News & Updates

Illinois Employers Secure Temporary Transitional Employment Victory April 24, 2019

The commission in Stegan v. Reladyne, LLC, determined that the respondent employer was “within its rights to terminate temporary total disability (TTD) benefits effective the day petitioner failed to present to Northern Fox Valley Habitat for Humanity Restore to begin participation in the Transitional Work Program.” This case represents a departure from past precedent on temporary transitional employment (TTE) and carves out parameters under which TTD can be terminated.

The petitioner suffered a left shoulder injury that prevented him from performing his job as a forklift operator. The respondent engaged Transitional Work Solutions to enroll the petitioner in a TTE program that conformed to his light duty restrictions, and matched the petitioner with Northern Fox Valley Habitat for Humanity Restore. The petitioner received a letter documenting his match, was informed he would remain an employee of the respondent, would remain bound by the respondent’s human resources and attendance policies, and would receive his regular salary.
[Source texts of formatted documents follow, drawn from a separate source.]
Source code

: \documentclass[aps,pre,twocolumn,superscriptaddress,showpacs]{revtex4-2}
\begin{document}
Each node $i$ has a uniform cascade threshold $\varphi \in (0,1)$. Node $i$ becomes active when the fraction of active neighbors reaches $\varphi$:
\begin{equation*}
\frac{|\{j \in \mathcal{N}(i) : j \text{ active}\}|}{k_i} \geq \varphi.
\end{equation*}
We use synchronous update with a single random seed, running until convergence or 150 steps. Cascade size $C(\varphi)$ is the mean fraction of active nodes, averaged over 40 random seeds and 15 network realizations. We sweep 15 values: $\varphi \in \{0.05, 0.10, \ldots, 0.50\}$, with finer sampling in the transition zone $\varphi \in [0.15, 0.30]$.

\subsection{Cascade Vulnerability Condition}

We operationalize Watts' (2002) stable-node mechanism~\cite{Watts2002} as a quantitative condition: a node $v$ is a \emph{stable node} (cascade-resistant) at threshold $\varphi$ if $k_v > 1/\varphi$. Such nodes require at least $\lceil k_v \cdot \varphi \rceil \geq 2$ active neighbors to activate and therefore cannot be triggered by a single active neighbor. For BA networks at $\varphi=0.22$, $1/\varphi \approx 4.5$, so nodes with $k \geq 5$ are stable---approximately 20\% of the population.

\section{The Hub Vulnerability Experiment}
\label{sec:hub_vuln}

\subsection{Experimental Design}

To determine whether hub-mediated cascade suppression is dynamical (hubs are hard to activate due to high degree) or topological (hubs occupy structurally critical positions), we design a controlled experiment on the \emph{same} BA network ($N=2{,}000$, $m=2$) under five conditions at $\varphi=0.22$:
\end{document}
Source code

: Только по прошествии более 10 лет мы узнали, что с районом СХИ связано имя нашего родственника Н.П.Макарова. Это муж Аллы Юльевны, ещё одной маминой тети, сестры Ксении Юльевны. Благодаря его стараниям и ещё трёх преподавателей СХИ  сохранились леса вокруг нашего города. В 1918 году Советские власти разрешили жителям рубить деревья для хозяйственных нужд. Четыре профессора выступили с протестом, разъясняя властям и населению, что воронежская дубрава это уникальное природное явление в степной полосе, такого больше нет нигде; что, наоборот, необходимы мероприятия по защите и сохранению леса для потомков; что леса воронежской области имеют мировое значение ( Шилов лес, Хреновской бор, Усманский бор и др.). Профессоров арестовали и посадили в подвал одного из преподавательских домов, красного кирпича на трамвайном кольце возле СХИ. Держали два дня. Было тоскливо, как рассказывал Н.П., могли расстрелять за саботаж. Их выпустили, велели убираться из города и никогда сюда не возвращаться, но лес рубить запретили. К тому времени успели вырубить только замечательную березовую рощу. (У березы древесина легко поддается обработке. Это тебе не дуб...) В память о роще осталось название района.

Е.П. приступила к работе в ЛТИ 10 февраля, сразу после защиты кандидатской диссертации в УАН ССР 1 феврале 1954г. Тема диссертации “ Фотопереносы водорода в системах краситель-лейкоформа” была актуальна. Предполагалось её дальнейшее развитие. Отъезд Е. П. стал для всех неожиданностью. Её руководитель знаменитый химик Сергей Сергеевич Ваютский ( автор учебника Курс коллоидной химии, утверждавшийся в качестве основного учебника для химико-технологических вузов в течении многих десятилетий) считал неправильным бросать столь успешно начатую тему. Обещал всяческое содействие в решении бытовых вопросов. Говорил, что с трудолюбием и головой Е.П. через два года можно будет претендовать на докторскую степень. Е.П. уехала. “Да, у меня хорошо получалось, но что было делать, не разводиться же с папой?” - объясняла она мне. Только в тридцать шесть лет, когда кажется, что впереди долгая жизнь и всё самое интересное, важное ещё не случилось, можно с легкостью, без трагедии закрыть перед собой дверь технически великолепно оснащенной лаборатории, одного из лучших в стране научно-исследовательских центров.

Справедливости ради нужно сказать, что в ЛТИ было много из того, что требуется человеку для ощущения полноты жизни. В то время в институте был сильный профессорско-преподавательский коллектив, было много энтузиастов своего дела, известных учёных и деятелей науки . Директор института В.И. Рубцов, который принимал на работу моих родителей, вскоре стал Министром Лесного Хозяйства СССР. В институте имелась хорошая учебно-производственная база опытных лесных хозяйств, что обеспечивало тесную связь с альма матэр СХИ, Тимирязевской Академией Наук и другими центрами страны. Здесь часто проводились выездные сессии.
Nevertheless, the petitioner chose not to participate in the program and claimed entitlement to TTD benefits pursuant to the Illinois Workers’ Compensation Act and controlling case law.

Past precedent denied Illinois employers the ability to terminate temporary total disability benefits where TTE was offered and refused. In Alvarez v. Foodliner, Inc., there was question of whether the TTE requirements comported with his light-duty restrictions and whether travel to and from work would exceed a burdensome two hours. In Saineghi v. Demar Logistics, the petitioner’s TTE placement was an unpaid volunteer position. In Kilduff v. TriCountry Coal and Lee v. Fluid Mgmt., it was determined that “it is the obligation of the respondent during the period of temporary total disability to provide light-duty work for petitioner within its own company where the petitioner is under the control and supervision of the employer rather than an individual other than its employer.”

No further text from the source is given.